Task » In the listing below, identify each line with the word "Subjective" and return those lines.

Records to process »
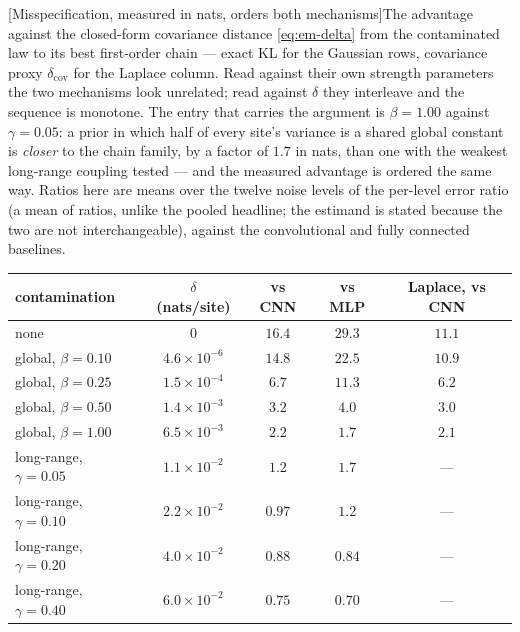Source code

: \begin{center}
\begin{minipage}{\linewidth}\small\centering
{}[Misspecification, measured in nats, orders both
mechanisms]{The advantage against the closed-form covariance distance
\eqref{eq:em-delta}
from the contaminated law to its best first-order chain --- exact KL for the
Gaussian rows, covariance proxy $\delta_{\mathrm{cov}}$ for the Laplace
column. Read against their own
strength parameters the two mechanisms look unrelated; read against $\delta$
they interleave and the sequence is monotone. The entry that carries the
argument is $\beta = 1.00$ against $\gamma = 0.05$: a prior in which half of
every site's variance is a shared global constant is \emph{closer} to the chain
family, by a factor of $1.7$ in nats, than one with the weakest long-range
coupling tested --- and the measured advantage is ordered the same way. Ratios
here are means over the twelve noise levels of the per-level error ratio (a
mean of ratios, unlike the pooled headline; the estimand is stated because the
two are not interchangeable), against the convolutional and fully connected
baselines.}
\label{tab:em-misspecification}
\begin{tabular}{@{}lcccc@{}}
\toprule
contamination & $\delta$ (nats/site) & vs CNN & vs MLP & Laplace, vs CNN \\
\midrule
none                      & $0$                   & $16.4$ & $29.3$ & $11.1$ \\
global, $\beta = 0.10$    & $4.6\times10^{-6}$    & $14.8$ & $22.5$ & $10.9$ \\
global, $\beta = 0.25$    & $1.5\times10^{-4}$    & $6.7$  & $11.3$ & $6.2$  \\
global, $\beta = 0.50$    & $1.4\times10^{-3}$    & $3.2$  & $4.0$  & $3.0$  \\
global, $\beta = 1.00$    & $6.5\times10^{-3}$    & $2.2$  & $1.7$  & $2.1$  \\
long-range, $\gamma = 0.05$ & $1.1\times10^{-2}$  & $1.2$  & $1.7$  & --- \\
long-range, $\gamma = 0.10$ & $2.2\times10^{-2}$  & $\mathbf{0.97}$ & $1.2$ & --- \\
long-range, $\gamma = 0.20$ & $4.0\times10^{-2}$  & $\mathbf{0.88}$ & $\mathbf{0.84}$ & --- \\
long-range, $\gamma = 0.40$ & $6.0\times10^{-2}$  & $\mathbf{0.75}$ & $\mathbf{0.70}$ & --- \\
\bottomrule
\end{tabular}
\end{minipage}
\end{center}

---

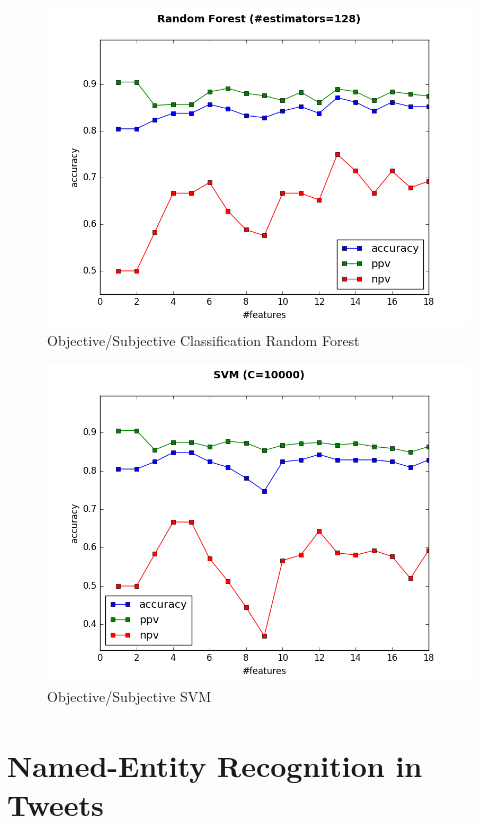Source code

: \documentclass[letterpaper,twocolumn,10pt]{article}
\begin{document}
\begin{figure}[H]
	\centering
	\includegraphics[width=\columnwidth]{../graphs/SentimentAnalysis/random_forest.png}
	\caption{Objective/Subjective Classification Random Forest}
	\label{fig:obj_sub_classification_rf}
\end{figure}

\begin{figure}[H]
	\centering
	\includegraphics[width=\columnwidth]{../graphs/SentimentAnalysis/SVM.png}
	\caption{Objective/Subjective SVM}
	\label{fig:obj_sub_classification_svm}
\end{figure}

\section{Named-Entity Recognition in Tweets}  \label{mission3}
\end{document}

---

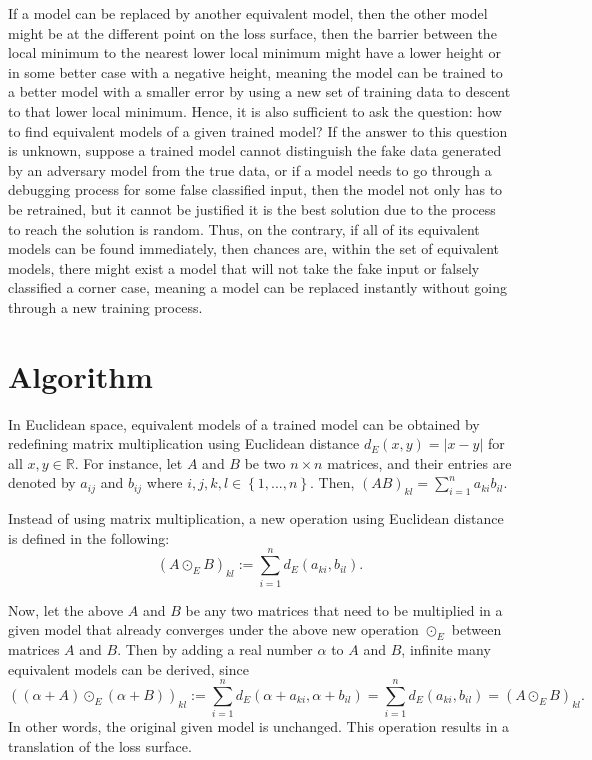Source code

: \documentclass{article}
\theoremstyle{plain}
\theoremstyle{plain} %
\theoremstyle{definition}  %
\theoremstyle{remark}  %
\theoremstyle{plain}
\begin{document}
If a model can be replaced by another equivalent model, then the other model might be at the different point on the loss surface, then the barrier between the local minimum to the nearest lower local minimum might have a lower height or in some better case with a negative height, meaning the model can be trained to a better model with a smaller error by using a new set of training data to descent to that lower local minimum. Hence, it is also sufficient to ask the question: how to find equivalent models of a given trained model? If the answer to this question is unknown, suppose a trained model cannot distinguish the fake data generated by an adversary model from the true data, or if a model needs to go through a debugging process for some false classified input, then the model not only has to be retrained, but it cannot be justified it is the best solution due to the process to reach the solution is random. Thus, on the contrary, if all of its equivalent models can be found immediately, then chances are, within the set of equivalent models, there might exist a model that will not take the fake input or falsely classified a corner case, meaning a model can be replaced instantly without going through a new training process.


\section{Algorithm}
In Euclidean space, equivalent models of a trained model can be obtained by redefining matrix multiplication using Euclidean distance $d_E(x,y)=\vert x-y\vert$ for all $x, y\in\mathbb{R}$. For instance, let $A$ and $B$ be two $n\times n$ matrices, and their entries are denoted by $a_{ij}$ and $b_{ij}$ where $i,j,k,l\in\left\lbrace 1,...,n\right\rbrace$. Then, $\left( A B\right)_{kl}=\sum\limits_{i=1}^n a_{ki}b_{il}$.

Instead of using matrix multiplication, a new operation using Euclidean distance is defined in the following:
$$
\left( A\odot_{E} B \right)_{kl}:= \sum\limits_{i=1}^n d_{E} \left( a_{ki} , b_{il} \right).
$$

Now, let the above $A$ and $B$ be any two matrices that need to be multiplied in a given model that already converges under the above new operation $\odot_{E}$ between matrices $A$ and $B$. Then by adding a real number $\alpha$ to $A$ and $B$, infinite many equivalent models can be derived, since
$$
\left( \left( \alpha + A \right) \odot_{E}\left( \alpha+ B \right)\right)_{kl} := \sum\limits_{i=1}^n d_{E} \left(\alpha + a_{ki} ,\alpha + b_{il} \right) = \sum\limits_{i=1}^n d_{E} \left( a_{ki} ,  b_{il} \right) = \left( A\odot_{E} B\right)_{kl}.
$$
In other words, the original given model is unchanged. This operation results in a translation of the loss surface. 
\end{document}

Answer area »
	\caption{Objective/Subjective Classification Random Forest}
	\caption{Objective/Subjective SVM}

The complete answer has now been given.